BEGIN LISTED RECORDS

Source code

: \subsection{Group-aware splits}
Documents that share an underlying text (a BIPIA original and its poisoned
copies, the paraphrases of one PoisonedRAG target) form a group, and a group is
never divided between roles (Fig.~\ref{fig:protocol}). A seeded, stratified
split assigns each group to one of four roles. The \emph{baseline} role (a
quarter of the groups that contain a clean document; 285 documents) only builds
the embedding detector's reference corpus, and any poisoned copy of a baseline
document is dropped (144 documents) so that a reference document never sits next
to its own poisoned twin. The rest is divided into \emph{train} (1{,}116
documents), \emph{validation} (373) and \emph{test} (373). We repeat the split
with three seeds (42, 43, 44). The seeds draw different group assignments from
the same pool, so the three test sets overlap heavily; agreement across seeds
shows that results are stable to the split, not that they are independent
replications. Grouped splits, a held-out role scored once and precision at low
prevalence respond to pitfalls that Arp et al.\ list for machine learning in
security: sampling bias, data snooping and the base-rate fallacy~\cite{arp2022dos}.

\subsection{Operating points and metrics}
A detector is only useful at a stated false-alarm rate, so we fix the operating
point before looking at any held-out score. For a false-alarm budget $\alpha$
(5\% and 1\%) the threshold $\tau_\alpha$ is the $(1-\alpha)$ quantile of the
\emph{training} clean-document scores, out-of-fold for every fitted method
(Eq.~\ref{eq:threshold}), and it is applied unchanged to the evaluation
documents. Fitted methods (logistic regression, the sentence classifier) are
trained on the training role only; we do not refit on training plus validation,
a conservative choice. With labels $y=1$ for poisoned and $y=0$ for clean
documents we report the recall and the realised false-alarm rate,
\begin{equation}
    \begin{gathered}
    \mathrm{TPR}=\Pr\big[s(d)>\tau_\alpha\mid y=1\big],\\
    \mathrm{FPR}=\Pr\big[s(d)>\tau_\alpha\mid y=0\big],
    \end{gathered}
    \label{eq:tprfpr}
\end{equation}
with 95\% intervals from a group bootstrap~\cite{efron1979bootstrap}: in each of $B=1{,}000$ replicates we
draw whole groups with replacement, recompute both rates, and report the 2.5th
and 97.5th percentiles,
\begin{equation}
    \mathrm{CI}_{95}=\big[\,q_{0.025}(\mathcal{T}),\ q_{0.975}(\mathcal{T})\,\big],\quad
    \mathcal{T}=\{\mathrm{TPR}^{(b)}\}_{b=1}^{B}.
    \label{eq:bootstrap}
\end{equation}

END LISTED RECORDS
BEGIN LISTED RECORDS

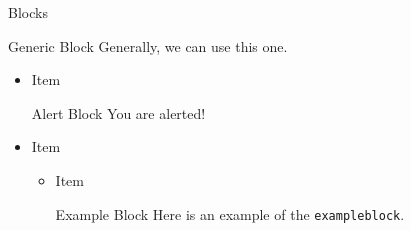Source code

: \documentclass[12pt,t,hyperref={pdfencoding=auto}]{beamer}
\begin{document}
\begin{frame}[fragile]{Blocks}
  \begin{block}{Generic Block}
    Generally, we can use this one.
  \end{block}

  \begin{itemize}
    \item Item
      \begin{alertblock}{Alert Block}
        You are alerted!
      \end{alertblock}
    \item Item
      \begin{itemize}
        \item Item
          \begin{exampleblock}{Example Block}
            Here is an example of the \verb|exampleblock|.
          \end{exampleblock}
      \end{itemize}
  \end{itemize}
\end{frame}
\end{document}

END LISTED RECORDS

# ASSIGNMENT
Working from the material above, restate word for word the lines between the line with "to its own poisoned" and the line with "shows that results", both included, and only those.

# OUTPUT FOR THIS EXERCISE
to its own poisoned twin. The rest is divided into \emph{train} (1{,}116
documents), \emph{validation} (373) and \emph{test} (373). We repeat the split
with three seeds (42, 43, 44). The seeds draw different group assignments from
the same pool, so the three test sets overlap heavily; agreement across seeds
shows that results are stable to the split, not that they are independent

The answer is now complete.